• What needs to be done:
Show all lines containing "mmediting" from the data below.

Stored data entries:

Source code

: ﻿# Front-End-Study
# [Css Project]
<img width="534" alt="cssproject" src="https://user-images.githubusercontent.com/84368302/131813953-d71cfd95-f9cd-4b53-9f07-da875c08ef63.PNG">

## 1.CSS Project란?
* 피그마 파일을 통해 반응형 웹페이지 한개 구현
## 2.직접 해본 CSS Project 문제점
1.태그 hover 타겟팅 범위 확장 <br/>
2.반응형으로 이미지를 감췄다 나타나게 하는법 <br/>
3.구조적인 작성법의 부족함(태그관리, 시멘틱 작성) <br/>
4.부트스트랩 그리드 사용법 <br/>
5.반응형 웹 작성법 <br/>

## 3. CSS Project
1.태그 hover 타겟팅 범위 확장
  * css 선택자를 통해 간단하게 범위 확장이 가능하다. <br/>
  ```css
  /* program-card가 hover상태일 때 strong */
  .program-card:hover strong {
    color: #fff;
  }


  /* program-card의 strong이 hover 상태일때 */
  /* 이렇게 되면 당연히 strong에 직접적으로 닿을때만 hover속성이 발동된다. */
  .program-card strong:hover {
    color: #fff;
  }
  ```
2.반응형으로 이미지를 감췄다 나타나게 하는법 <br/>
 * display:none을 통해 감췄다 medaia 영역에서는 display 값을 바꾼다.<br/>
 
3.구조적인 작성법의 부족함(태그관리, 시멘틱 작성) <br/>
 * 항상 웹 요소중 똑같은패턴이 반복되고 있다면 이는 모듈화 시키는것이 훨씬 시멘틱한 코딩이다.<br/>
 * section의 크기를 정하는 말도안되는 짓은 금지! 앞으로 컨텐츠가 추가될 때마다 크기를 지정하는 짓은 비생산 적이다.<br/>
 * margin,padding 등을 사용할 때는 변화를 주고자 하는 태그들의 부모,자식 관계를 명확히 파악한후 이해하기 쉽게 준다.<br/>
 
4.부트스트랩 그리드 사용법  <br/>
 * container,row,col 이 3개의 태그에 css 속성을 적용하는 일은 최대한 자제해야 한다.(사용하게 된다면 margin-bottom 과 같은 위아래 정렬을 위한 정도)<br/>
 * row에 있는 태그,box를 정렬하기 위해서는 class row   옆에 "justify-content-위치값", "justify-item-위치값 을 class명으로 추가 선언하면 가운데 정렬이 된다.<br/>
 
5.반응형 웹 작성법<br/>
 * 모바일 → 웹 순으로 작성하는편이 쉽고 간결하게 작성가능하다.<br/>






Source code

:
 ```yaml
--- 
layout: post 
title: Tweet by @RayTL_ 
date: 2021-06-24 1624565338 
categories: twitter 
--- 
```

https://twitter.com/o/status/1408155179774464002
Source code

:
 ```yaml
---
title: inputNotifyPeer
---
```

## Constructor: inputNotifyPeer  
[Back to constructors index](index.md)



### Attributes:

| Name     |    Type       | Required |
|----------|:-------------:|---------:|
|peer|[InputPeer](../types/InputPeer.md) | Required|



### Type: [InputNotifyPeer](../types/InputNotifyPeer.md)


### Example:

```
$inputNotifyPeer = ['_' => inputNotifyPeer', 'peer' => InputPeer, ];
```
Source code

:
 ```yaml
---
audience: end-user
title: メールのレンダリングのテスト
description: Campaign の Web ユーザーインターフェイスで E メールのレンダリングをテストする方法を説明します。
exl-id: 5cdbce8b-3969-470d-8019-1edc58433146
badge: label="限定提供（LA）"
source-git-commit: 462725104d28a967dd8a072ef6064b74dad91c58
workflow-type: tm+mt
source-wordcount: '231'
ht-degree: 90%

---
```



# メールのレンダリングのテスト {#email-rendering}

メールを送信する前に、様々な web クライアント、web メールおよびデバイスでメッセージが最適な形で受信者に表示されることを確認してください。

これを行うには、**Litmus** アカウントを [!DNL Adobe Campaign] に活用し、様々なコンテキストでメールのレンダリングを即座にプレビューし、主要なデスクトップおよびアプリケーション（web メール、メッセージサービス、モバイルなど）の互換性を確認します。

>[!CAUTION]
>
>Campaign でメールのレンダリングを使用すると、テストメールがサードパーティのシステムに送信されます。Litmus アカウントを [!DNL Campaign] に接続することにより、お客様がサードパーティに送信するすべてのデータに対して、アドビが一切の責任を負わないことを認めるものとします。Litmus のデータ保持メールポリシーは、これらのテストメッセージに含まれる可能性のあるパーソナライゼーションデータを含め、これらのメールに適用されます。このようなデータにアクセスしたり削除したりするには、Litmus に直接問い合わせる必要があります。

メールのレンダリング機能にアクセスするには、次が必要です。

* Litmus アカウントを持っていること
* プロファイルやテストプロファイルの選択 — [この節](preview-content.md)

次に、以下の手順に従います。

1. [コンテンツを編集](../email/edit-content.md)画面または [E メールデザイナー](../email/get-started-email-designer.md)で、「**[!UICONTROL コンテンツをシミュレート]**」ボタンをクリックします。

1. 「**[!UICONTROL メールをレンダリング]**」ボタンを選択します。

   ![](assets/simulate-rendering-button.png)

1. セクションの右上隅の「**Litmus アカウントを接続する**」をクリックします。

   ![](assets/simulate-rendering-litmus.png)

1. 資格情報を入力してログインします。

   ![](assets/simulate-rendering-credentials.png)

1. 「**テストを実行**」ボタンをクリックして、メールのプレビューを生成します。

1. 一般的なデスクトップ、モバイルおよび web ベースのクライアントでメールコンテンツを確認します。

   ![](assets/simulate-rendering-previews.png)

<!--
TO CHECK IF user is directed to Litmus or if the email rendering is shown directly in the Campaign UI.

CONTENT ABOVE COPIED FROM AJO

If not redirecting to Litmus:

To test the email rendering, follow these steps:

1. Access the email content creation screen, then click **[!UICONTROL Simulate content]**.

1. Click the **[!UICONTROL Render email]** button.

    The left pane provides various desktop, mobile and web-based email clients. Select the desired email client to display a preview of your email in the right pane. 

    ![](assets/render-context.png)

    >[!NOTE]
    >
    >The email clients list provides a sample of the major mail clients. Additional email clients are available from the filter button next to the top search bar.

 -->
==
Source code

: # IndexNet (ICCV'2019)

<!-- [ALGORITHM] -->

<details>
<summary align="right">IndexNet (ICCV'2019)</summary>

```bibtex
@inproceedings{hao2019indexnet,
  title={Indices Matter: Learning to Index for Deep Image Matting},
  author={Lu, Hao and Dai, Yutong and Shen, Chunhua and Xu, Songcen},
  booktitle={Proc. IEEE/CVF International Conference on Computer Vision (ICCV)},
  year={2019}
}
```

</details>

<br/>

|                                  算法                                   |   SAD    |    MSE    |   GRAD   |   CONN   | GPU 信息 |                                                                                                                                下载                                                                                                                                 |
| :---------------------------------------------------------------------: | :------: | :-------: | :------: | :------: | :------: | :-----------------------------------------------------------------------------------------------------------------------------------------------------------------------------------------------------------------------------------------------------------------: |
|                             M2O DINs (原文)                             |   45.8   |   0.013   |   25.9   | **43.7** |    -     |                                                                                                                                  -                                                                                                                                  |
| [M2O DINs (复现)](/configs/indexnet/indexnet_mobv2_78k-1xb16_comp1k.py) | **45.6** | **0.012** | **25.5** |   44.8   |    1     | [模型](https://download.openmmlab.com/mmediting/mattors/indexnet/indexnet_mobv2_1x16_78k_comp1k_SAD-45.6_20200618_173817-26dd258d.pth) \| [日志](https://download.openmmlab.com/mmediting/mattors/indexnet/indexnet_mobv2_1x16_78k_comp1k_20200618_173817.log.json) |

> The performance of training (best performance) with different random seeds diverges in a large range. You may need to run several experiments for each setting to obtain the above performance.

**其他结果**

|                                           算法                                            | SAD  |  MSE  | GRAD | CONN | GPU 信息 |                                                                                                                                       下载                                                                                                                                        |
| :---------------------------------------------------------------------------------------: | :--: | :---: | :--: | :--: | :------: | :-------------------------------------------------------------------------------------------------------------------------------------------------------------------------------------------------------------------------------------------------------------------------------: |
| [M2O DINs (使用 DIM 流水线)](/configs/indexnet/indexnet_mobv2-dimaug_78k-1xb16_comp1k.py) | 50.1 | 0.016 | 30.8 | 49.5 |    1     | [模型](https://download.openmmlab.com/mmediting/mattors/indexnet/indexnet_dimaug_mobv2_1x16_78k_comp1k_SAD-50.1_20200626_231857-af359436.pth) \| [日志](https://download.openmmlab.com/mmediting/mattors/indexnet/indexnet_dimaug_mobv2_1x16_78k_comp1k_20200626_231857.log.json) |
...
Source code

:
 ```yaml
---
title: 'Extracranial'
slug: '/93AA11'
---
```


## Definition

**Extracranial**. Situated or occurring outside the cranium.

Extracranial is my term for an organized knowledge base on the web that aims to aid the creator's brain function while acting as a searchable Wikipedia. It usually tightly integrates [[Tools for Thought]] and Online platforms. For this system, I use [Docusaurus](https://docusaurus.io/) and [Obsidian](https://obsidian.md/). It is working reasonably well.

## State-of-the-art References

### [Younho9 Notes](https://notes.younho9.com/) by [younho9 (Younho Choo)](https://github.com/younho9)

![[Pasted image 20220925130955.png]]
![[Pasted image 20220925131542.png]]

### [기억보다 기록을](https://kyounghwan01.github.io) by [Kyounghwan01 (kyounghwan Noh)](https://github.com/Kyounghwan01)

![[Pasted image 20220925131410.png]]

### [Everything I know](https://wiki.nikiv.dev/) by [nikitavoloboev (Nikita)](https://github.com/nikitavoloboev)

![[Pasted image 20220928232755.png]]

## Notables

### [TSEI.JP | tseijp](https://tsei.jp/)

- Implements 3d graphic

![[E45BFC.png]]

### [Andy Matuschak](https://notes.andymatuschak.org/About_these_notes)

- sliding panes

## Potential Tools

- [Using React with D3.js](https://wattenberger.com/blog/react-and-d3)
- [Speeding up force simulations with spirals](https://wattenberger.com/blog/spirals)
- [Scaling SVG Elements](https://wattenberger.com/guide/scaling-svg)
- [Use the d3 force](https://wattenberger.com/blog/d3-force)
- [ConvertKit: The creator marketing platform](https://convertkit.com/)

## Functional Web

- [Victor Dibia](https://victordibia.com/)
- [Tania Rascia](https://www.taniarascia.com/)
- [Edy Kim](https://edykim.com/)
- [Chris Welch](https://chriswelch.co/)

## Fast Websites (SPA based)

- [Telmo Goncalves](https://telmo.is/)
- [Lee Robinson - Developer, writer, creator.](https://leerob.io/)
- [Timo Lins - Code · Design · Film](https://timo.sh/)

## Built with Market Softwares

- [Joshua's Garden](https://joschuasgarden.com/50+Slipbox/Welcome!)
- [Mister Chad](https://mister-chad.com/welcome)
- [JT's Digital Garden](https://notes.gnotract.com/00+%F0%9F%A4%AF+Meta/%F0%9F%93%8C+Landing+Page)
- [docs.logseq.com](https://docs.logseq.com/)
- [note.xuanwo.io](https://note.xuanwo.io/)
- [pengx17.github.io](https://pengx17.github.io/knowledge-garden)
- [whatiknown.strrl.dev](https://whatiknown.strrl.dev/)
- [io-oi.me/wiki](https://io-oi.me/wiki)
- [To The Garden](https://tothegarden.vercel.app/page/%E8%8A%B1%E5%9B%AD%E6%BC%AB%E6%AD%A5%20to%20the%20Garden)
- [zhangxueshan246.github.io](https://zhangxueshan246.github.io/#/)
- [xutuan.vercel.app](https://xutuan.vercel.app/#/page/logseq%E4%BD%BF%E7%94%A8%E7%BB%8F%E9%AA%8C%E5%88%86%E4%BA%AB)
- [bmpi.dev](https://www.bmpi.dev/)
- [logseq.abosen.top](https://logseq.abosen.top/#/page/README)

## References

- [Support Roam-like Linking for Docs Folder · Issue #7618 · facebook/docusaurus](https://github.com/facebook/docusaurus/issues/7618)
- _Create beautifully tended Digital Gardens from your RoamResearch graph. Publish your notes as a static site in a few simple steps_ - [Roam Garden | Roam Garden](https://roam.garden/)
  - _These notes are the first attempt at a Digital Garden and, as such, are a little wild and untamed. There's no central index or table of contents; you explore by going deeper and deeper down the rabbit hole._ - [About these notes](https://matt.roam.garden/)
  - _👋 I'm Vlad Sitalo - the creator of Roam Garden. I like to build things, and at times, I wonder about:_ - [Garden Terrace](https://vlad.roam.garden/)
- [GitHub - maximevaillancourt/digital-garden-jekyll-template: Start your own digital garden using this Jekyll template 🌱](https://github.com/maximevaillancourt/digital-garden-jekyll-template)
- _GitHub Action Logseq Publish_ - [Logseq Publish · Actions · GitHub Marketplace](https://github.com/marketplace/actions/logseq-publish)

• Output below:
| [M2O DINs (复现)](/configs/indexnet/indexnet_mobv2_78k-1xb16_comp1k.py) | **45.6** | **0.012** | **25.5** |   44.8   |    1     | [模型](https://download.openmmlab.com/mmediting/mattors/indexnet/indexnet_mobv2_1x16_78k_comp1k_SAD-45.6_20200618_173817-26dd258d.pth) \| [日志](https://download.openmmlab.com/mmediting/mattors/indexnet/indexnet_mobv2_1x16_78k_comp1k_20200618_173817.log.json) |
| [M2O DINs (使用 DIM 流水线)](/configs/indexnet/indexnet_mobv2-dimaug_78k-1xb16_comp1k.py) | 50.1 | 0.016 | 30.8 | 49.5 |    1     | [模型](https://download.openmmlab.com/mmediting/mattors/indexnet/indexnet_dimaug_mobv2_1x16_78k_comp1k_SAD-50.1_20200626_231857-af359436.pth) \| [日志](https://download.openmmlab.com/mmediting/mattors/indexnet/indexnet_dimaug_mobv2_1x16_78k_comp1k_20200626_231857.log.json) |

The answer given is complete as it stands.